[Stored data]
★ ★ ★ ★ ★ ★ ★
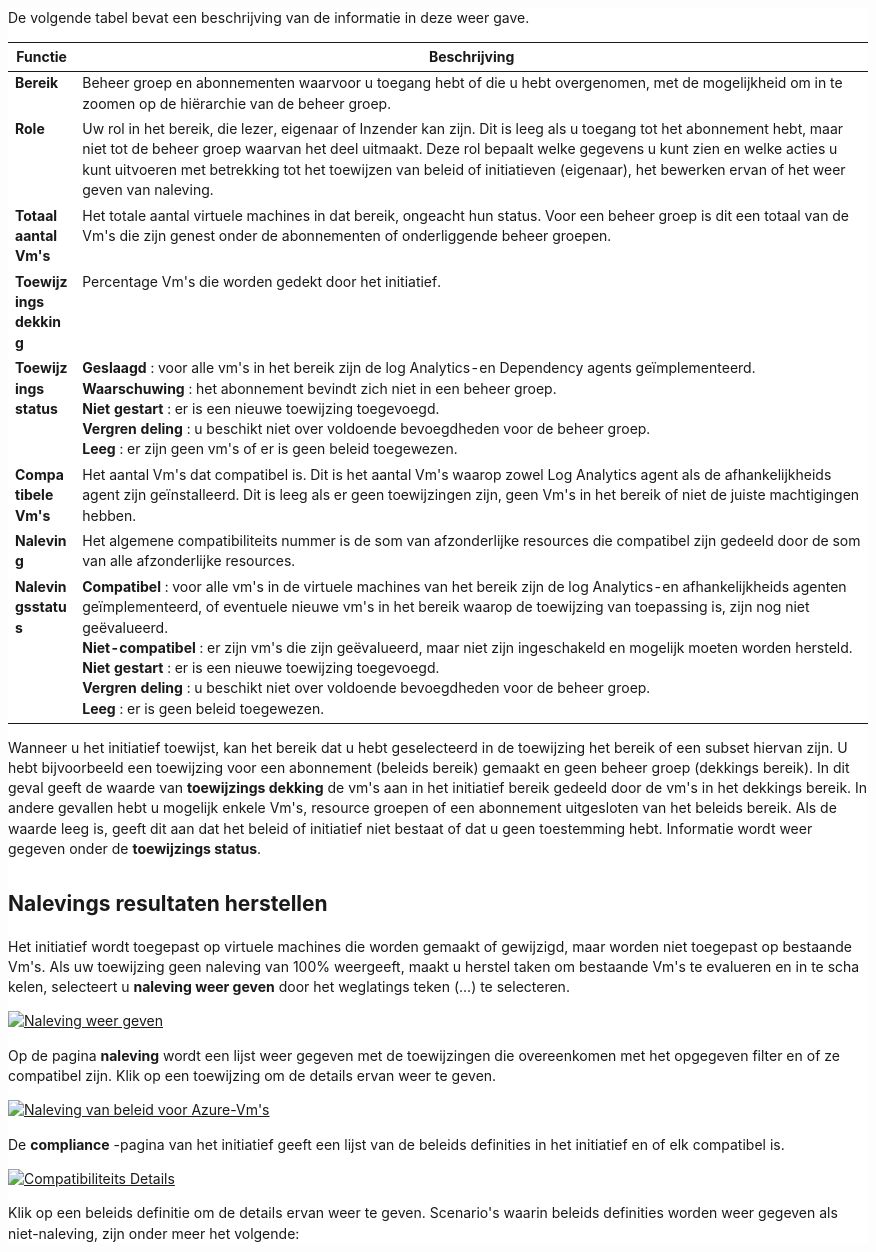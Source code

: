 
De volgende tabel bevat een beschrijving van de informatie in deze weer gave.

| Functie | Beschrijving | 
|----------|-------------| 
| **Bereik** | Beheer groep en abonnementen waarvoor u toegang hebt of die u hebt overgenomen, met de mogelijkheid om in te zoomen op de hiërarchie van de beheer groep.|
| **Role** | Uw rol in het bereik, die lezer, eigenaar of Inzender kan zijn. Dit is leeg als u toegang tot het abonnement hebt, maar niet tot de beheer groep waarvan het deel uitmaakt. Deze rol bepaalt welke gegevens u kunt zien en welke acties u kunt uitvoeren met betrekking tot het toewijzen van beleid of initiatieven (eigenaar), het bewerken ervan of het weer geven van naleving. |
| **Totaal aantal Vm's** | Het totale aantal virtuele machines in dat bereik, ongeacht hun status. Voor een beheer groep is dit een totaal van de Vm's die zijn genest onder de abonnementen of onderliggende beheer groepen. |
| **Toewijzings dekking** | Percentage Vm's die worden gedekt door het initiatief. |
| **Toewijzings status** | **Geslaagd** : voor alle vm's in het bereik zijn de log Analytics-en Dependency agents geïmplementeerd.<br>**Waarschuwing** : het abonnement bevindt zich niet in een beheer groep.<br>**Niet gestart** : er is een nieuwe toewijzing toegevoegd.<br>**Vergren deling** : u beschikt niet over voldoende bevoegdheden voor de beheer groep.<br>**Leeg** : er zijn geen vm's of er is geen beleid toegewezen. |
| **Compatibele Vm's** | Het aantal Vm's dat compatibel is. Dit is het aantal Vm's waarop zowel Log Analytics agent als de afhankelijkheids agent zijn geïnstalleerd. Dit is leeg als er geen toewijzingen zijn, geen Vm's in het bereik of niet de juiste machtigingen hebben. |
| **Naleving** | Het algemene compatibiliteits nummer is de som van afzonderlijke resources die compatibel zijn gedeeld door de som van alle afzonderlijke resources. |
| **Nalevingsstatus** | **Compatibel** : voor alle vm's in de virtuele machines van het bereik zijn de log Analytics-en afhankelijkheids agenten geïmplementeerd, of eventuele nieuwe vm's in het bereik waarop de toewijzing van toepassing is, zijn nog niet geëvalueerd.<br>**Niet-compatibel** : er zijn vm's die zijn geëvalueerd, maar niet zijn ingeschakeld en mogelijk moeten worden hersteld.<br>**Niet gestart** : er is een nieuwe toewijzing toegevoegd.<br>**Vergren deling** : u beschikt niet over voldoende bevoegdheden voor de beheer groep.<br>**Leeg** : er is geen beleid toegewezen.  |


Wanneer u het initiatief toewijst, kan het bereik dat u hebt geselecteerd in de toewijzing het bereik of een subset hiervan zijn. U hebt bijvoorbeeld een toewijzing voor een abonnement (beleids bereik) gemaakt en geen beheer groep (dekkings bereik). In dit geval geeft de waarde van **toewijzings dekking** de vm's aan in het initiatief bereik gedeeld door de vm's in het dekkings bereik. In andere gevallen hebt u mogelijk enkele Vm's, resource groepen of een abonnement uitgesloten van het beleids bereik. Als de waarde leeg is, geeft dit aan dat het beleid of initiatief niet bestaat of dat u geen toestemming hebt. Informatie wordt weer gegeven onder de **toewijzings status**.


## <a name="remediate-compliance-results"></a>Nalevings resultaten herstellen
Het initiatief wordt toegepast op virtuele machines die worden gemaakt of gewijzigd, maar worden niet toegepast op bestaande Vm's. Als uw toewijzing geen naleving van 100% weergeeft, maakt u herstel taken om bestaande Vm's te evalueren en in te scha kelen, selecteert u **naleving weer geven** door het weglatings teken (...) te selecteren.

[![Naleving weer geven](media/vminsights-enable-policy/view-compliance.png)](media/vminsights-enable-policy/view-compliance.png#lightbox)

Op de pagina **naleving** wordt een lijst weer gegeven met de toewijzingen die overeenkomen met het opgegeven filter en of ze compatibel zijn. Klik op een toewijzing om de details ervan weer te geven.

[![Naleving van beleid voor Azure-Vm's](./media/vminsights-enable-policy/policy-view-compliance.png)](./media/vminsights-enable-policy/policy-view-compliance.png#lightbox)

De **compliance** -pagina van het initiatief geeft een lijst van de beleids definities in het initiatief en of elk compatibel is.

[![Compatibiliteits Details](media/vminsights-enable-policy/compliance-details.png)](media/vminsights-enable-policy/compliance-details.png#lightbox)

Klik op een beleids definitie om de details ervan weer te geven. Scenario's waarin beleids definities worden weer gegeven als niet-naleving, zijn onder meer het volgende:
★ ★ ★ ★ ★ ★ ★
About this task: Without any of its images, the data above should be returned exactly.

Completed task:
Source code

: 
De volgende tabel bevat een beschrijving van de informatie in deze weer gave.

| Functie | Beschrijving | 
|----------|-------------| 
| **Bereik** | Beheer groep en abonnementen waarvoor u toegang hebt of die u hebt overgenomen, met de mogelijkheid om in te zoomen op de hiërarchie van de beheer groep.|
| **Role** | Uw rol in het bereik, die lezer, eigenaar of Inzender kan zijn. Dit is leeg als u toegang tot het abonnement hebt, maar niet tot de beheer groep waarvan het deel uitmaakt. Deze rol bepaalt welke gegevens u kunt zien en welke acties u kunt uitvoeren met betrekking tot het toewijzen van beleid of initiatieven (eigenaar), het bewerken ervan of het weer geven van naleving. |
| **Totaal aantal Vm's** | Het totale aantal virtuele machines in dat bereik, ongeacht hun status. Voor een beheer groep is dit een totaal van de Vm's die zijn genest onder de abonnementen of onderliggende beheer groepen. |
| **Toewijzings dekking** | Percentage Vm's die worden gedekt door het initiatief. |
| **Toewijzings status** | **Geslaagd** : voor alle vm's in het bereik zijn de log Analytics-en Dependency agents geïmplementeerd.<br>**Waarschuwing** : het abonnement bevindt zich niet in een beheer groep.<br>**Niet gestart** : er is een nieuwe toewijzing toegevoegd.<br>**Vergren deling** : u beschikt niet over voldoende bevoegdheden voor de beheer groep.<br>**Leeg** : er zijn geen vm's of er is geen beleid toegewezen. |
| **Compatibele Vm's** | Het aantal Vm's dat compatibel is. Dit is het aantal Vm's waarop zowel Log Analytics agent als de afhankelijkheids agent zijn geïnstalleerd. Dit is leeg als er geen toewijzingen zijn, geen Vm's in het bereik of niet de juiste machtigingen hebben. |
| **Naleving** | Het algemene compatibiliteits nummer is de som van afzonderlijke resources die compatibel zijn gedeeld door de som van alle afzonderlijke resources. |
| **Nalevingsstatus** | **Compatibel** : voor alle vm's in de virtuele machines van het bereik zijn de log Analytics-en afhankelijkheids agenten geïmplementeerd, of eventuele nieuwe vm's in het bereik waarop de toewijzing van toepassing is, zijn nog niet geëvalueerd.<br>**Niet-compatibel** : er zijn vm's die zijn geëvalueerd, maar niet zijn ingeschakeld en mogelijk moeten worden hersteld.<br>**Niet gestart** : er is een nieuwe toewijzing toegevoegd.<br>**Vergren deling** : u beschikt niet over voldoende bevoegdheden voor de beheer groep.<br>**Leeg** : er is geen beleid toegewezen.  |


Wanneer u het initiatief toewijst, kan het bereik dat u hebt geselecteerd in de toewijzing het bereik of een subset hiervan zijn. U hebt bijvoorbeeld een toewijzing voor een abonnement (beleids bereik) gemaakt en geen beheer groep (dekkings bereik). In dit geval geeft de waarde van **toewijzings dekking** de vm's aan in het initiatief bereik gedeeld door de vm's in het dekkings bereik. In andere gevallen hebt u mogelijk enkele Vm's, resource groepen of een abonnement uitgesloten van het beleids bereik. Als de waarde leeg is, geeft dit aan dat het beleid of initiatief niet bestaat of dat u geen toestemming hebt. Informatie wordt weer gegeven onder de **toewijzings status**.


## <a name="remediate-compliance-results"></a>Nalevings resultaten herstellen
Het initiatief wordt toegepast op virtuele machines die worden gemaakt of gewijzigd, maar worden niet toegepast op bestaande Vm's. Als uw toewijzing geen naleving van 100% weergeeft, maakt u herstel taken om bestaande Vm's te evalueren en in te scha kelen, selecteert u **naleving weer geven** door het weglatings teken (...) te selecteren.

[![Naleving weer geven](media/vminsights-enable-policy/view-compliance.png)](media/vminsights-enable-policy/view-compliance.png#lightbox)

Op de pagina **naleving** wordt een lijst weer gegeven met de toewijzingen die overeenkomen met het opgegeven filter en of ze compatibel zijn. Klik op een toewijzing om de details ervan weer te geven.

[![Naleving van beleid voor Azure-Vm's](./media/vminsights-enable-policy/policy-view-compliance.png)](./media/vminsights-enable-policy/policy-view-compliance.png#lightbox)

De **compliance** -pagina van het initiatief geeft een lijst van de beleids definities in het initiatief en of elk compatibel is.

[![Compatibiliteits Details](media/vminsights-enable-policy/compliance-details.png)](media/vminsights-enable-policy/compliance-details.png#lightbox)

Klik op een beleids definitie om de details ervan weer te geven. Scenario's waarin beleids definities worden weer gegeven als niet-naleving, zijn onder meer het volgende:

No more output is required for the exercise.